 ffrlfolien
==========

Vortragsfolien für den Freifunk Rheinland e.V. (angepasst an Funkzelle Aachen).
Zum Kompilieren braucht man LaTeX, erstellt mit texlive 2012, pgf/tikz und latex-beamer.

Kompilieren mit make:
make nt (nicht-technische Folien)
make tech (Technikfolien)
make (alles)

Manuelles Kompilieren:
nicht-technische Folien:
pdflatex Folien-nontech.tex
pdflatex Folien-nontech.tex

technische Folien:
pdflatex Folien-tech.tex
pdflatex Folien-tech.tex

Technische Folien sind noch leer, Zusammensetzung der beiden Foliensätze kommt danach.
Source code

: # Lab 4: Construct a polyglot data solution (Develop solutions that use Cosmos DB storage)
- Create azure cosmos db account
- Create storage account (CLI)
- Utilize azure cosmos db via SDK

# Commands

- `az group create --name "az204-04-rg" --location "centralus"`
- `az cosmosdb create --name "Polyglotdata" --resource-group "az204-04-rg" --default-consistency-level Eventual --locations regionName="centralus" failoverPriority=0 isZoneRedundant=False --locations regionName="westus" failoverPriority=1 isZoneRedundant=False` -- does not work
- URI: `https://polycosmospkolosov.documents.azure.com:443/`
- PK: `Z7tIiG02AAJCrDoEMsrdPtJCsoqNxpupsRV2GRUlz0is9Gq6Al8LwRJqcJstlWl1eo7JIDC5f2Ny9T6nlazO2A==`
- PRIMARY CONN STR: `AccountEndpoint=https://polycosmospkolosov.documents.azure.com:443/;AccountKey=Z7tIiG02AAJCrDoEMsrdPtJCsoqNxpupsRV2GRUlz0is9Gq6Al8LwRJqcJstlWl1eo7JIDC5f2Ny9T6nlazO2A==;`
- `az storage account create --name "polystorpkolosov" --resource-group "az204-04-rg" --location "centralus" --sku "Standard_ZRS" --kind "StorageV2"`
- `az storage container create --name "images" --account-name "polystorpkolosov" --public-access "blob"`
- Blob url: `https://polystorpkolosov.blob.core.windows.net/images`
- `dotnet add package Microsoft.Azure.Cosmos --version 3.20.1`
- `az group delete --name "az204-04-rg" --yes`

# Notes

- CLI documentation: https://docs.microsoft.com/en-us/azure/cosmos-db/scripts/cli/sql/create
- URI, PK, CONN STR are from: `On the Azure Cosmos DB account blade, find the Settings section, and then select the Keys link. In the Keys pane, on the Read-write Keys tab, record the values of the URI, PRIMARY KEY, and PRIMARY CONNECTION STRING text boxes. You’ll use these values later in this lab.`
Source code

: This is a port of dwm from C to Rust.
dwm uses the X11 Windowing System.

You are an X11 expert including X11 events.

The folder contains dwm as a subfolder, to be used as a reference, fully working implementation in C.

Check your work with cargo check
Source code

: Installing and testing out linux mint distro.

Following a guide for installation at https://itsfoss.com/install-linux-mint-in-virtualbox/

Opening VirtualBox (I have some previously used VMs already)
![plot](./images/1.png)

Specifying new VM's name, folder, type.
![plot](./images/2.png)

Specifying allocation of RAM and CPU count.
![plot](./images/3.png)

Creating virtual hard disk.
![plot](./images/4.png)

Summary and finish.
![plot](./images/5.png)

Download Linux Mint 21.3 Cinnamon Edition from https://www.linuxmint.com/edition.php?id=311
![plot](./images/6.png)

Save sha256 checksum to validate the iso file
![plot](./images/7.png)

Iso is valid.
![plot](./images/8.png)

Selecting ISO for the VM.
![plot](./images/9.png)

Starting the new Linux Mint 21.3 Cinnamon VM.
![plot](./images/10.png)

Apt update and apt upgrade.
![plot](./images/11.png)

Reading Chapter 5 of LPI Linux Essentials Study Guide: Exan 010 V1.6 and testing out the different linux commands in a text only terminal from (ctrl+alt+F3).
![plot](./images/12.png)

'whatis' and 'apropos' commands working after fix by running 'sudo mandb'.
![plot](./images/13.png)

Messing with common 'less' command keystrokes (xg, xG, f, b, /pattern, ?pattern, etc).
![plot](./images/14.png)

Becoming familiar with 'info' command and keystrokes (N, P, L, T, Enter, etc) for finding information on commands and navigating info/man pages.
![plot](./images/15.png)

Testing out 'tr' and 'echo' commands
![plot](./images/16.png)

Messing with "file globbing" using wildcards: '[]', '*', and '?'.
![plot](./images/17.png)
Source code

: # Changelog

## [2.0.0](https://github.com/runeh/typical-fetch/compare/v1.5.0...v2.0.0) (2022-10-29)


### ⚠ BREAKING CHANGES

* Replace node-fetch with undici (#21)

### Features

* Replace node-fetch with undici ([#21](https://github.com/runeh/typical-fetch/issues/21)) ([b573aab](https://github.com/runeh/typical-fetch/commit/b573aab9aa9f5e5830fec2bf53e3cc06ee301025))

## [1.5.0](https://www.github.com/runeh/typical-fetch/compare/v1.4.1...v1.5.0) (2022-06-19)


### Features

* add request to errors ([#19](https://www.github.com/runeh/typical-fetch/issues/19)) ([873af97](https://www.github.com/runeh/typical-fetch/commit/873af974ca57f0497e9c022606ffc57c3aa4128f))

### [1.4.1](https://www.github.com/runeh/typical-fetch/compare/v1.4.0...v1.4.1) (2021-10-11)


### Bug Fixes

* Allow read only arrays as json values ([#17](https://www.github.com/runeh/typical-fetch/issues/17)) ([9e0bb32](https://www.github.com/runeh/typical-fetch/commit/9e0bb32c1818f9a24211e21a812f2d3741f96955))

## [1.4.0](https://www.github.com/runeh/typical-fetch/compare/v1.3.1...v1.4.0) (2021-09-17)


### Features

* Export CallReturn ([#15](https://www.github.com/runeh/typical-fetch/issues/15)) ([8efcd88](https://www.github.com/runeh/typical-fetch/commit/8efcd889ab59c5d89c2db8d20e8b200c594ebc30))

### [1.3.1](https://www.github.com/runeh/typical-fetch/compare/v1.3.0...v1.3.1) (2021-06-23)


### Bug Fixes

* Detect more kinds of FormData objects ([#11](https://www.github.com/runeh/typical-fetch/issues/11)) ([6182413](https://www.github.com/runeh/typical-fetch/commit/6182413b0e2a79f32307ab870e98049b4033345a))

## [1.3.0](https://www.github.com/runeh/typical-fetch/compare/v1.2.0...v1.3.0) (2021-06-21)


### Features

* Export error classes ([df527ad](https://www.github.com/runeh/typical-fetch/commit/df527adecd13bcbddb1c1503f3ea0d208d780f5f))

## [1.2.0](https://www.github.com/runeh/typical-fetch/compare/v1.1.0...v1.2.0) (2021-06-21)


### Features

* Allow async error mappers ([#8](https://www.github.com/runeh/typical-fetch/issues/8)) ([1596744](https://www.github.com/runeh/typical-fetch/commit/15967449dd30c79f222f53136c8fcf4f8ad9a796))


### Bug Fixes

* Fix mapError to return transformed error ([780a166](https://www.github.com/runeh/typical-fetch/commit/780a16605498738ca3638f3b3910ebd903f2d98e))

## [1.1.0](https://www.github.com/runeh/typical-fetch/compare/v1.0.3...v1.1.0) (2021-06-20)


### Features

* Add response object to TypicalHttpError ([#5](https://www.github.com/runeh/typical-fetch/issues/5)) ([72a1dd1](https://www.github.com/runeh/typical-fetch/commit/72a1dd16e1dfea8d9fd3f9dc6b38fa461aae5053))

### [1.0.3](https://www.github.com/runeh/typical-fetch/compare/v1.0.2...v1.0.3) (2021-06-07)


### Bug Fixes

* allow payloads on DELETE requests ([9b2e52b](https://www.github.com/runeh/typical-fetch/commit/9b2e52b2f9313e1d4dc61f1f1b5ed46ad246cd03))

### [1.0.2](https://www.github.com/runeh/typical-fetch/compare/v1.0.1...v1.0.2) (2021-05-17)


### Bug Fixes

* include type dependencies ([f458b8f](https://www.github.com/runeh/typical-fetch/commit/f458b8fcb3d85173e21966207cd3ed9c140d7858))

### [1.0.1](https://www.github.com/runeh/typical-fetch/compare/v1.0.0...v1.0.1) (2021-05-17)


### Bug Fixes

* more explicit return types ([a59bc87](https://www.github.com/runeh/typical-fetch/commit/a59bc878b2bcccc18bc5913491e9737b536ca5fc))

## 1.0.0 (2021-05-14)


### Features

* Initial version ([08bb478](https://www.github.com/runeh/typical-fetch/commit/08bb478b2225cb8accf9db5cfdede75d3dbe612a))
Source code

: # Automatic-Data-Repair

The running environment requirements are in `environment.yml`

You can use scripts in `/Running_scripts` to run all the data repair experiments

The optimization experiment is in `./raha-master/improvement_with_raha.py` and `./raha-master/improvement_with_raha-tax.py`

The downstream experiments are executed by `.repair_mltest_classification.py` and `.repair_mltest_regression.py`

┄┄┄┄┄┄

◆ ASSIGNED TASK: The lines to return begin at the first line of the records and end at the line holding "Cosmos DB storage)"; please return them exactly, including both, and nothing beyond.

◆ RESULT:
 ffrlfolien
==========

Vortragsfolien für den Freifunk Rheinland e.V. (angepasst an Funkzelle Aachen).
Zum Kompilieren braucht man LaTeX, erstellt mit texlive 2012, pgf/tikz und latex-beamer.

Kompilieren mit make:
make nt (nicht-technische Folien)
make tech (Technikfolien)
make (alles)

Manuelles Kompilieren:
nicht-technische Folien:
pdflatex Folien-nontech.tex
pdflatex Folien-nontech.tex

technische Folien:
pdflatex Folien-tech.tex
pdflatex Folien-tech.tex

Technische Folien sind noch leer, Zusammensetzung der beiden Foliensätze kommt danach.
Source code

: # Lab 4: Construct a polyglot data solution (Develop solutions that use Cosmos DB storage)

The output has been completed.